*WORK ITEM*
Once the line with "抒厥衷善则纪，秉有恒敬视此。（《笏》）" is found in the entries below, repeat it and each following line exactly, up to and including the line with "安尔袠，蓄尔质，的然於外，宁藏於密。（《笥》）". Add no other lines.
───── RECORDS TO USE
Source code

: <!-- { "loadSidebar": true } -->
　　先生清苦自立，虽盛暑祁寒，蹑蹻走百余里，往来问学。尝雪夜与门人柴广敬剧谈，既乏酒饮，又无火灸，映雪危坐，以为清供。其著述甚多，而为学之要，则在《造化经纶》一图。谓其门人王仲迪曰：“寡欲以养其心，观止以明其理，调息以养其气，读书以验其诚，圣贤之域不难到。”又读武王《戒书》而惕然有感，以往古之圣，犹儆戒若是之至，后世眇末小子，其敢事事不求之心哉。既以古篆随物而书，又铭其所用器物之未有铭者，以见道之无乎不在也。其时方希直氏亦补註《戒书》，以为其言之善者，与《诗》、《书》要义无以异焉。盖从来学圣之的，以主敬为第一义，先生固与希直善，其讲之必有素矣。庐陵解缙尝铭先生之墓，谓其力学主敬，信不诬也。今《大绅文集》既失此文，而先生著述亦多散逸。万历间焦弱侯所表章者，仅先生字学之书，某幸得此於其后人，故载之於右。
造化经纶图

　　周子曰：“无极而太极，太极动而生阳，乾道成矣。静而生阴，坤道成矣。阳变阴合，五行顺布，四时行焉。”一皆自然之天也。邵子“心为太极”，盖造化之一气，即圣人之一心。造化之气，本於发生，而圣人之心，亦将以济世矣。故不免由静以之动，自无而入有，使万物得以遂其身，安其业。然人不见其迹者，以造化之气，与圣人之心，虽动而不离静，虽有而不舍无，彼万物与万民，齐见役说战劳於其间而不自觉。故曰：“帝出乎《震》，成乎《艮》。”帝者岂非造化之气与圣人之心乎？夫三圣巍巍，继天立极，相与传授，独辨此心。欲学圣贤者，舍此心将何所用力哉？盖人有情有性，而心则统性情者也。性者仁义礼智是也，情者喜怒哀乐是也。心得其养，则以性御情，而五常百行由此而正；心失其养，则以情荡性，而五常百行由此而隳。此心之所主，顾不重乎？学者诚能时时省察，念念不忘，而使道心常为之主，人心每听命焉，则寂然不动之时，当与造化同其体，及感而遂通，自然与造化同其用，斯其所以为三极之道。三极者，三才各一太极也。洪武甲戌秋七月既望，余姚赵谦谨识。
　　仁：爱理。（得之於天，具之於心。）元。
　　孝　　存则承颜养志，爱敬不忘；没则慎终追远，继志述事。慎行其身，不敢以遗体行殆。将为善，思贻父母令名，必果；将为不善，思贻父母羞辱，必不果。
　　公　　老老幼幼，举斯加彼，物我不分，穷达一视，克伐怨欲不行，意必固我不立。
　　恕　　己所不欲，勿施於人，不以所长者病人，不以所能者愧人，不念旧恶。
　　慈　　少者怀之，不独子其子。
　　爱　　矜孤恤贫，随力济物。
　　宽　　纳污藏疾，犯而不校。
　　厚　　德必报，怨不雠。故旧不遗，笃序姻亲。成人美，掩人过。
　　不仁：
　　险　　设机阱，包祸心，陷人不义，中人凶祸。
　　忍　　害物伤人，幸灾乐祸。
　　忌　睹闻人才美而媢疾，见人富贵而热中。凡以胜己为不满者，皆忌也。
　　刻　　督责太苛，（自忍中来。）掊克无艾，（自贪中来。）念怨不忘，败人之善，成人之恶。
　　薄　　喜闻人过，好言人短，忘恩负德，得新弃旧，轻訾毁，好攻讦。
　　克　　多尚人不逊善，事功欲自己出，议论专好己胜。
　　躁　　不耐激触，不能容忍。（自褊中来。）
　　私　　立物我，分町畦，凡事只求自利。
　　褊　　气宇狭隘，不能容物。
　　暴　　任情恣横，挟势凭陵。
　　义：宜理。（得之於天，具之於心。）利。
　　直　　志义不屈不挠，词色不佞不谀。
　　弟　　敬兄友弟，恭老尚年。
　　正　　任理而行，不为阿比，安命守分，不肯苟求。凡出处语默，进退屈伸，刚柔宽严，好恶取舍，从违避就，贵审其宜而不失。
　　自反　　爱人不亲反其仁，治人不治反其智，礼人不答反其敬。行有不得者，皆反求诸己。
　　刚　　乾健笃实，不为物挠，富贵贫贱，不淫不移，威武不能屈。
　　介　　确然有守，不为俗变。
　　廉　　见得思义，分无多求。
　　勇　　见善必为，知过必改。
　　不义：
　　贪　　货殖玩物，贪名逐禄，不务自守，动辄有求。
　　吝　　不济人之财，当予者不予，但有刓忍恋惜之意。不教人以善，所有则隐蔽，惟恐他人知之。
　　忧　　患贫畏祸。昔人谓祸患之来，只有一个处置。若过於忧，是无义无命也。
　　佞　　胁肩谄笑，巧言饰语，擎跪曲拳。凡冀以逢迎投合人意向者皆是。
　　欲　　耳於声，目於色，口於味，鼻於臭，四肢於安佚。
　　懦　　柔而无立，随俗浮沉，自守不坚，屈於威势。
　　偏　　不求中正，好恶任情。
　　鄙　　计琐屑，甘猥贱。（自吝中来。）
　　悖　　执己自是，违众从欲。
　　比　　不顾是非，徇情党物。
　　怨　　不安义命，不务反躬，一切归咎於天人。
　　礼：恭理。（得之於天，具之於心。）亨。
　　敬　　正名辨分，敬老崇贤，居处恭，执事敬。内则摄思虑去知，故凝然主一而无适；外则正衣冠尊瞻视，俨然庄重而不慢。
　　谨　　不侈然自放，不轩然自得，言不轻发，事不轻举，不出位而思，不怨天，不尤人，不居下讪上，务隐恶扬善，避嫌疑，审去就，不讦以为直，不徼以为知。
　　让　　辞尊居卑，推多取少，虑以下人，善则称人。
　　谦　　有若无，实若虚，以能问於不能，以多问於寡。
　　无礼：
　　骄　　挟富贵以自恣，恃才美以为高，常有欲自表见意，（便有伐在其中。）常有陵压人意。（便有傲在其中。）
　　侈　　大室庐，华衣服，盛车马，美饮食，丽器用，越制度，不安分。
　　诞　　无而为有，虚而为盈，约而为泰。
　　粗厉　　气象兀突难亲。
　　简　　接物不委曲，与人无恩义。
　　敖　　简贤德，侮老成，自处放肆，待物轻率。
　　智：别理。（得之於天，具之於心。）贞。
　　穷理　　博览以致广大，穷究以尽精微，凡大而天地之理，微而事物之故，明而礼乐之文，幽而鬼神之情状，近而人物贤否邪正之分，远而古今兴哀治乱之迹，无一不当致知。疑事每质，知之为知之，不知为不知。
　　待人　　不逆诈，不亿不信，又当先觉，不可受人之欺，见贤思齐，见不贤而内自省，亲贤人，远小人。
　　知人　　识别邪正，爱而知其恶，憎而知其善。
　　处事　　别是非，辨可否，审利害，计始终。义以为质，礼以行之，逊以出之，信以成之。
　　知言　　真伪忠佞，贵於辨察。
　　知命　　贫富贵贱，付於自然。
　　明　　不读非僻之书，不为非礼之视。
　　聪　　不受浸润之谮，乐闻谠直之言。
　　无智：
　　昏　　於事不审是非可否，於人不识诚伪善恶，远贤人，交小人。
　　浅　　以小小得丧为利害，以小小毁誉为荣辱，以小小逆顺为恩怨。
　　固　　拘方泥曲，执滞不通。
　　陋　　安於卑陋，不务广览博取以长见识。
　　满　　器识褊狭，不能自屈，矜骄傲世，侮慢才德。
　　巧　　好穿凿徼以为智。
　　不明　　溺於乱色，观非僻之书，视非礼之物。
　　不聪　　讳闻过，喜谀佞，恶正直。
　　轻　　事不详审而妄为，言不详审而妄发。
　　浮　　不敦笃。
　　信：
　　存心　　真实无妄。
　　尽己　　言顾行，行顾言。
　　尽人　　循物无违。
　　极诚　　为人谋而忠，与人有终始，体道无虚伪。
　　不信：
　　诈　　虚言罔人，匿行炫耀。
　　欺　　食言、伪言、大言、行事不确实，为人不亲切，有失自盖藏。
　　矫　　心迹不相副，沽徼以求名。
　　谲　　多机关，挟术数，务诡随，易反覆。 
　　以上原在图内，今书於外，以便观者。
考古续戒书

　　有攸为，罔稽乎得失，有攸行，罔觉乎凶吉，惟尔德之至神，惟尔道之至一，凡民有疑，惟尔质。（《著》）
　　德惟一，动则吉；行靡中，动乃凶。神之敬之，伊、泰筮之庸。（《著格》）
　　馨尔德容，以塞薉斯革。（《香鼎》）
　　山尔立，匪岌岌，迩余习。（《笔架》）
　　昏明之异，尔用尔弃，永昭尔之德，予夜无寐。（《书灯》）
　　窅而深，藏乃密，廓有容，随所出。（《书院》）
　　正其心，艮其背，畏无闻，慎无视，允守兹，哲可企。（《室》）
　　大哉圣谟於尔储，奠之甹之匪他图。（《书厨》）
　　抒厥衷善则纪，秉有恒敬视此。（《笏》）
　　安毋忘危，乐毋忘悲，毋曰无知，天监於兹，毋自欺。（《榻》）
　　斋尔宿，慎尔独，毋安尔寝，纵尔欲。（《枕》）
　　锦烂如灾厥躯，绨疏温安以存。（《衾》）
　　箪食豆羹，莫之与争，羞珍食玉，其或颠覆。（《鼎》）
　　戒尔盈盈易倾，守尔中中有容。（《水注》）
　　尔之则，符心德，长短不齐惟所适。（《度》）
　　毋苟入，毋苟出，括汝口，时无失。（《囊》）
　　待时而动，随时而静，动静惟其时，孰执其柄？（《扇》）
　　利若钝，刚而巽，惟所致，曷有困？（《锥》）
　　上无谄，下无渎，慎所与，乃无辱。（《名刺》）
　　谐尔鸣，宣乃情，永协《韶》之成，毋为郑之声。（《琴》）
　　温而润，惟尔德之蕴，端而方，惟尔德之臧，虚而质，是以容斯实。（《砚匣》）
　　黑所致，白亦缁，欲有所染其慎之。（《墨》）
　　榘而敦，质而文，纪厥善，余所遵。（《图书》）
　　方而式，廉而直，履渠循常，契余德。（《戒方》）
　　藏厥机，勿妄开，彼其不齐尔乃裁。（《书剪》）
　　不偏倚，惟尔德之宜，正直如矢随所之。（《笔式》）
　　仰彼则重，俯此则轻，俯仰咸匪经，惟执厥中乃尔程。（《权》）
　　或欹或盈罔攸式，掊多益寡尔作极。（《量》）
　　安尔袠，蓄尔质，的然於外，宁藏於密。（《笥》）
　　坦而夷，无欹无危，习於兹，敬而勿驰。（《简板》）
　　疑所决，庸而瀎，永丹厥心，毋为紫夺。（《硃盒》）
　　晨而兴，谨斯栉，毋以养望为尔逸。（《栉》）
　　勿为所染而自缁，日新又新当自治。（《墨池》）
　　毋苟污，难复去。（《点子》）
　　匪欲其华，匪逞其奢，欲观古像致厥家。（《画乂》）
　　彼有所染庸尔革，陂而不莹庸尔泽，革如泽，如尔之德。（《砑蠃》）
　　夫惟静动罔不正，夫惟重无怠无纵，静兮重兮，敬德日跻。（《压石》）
──────────
*EXERCISE ANSWER*
　　抒厥衷善则纪，秉有恒敬视此。（《笏》）
　　安毋忘危，乐毋忘悲，毋曰无知，天监於兹，毋自欺。（《榻》）
　　斋尔宿，慎尔独，毋安尔寝，纵尔欲。（《枕》）
　　锦烂如灾厥躯，绨疏温安以存。（《衾》）
　　箪食豆羹，莫之与争，羞珍食玉，其或颠覆。（《鼎》）
　　戒尔盈盈易倾，守尔中中有容。（《水注》）
　　尔之则，符心德，长短不齐惟所适。（《度》）
　　毋苟入，毋苟出，括汝口，时无失。（《囊》）
　　待时而动，随时而静，动静惟其时，孰执其柄？（《扇》）
　　利若钝，刚而巽，惟所致，曷有困？（《锥》）
　　上无谄，下无渎，慎所与，乃无辱。（《名刺》）
　　谐尔鸣，宣乃情，永协《韶》之成，毋为郑之声。（《琴》）
　　温而润，惟尔德之蕴，端而方，惟尔德之臧，虚而质，是以容斯实。（《砚匣》）
　　黑所致，白亦缁，欲有所染其慎之。（《墨》）
　　榘而敦，质而文，纪厥善，余所遵。（《图书》）
　　方而式，廉而直，履渠循常，契余德。（《戒方》）
　　藏厥机，勿妄开，彼其不齐尔乃裁。（《书剪》）
　　不偏倚，惟尔德之宜，正直如矢随所之。（《笔式》）
　　仰彼则重，俯此则轻，俯仰咸匪经，惟执厥中乃尔程。（《权》）
　　或欹或盈罔攸式，掊多益寡尔作极。（《量》）
　　安尔袠，蓄尔质，的然於外，宁藏於密。（《笥》）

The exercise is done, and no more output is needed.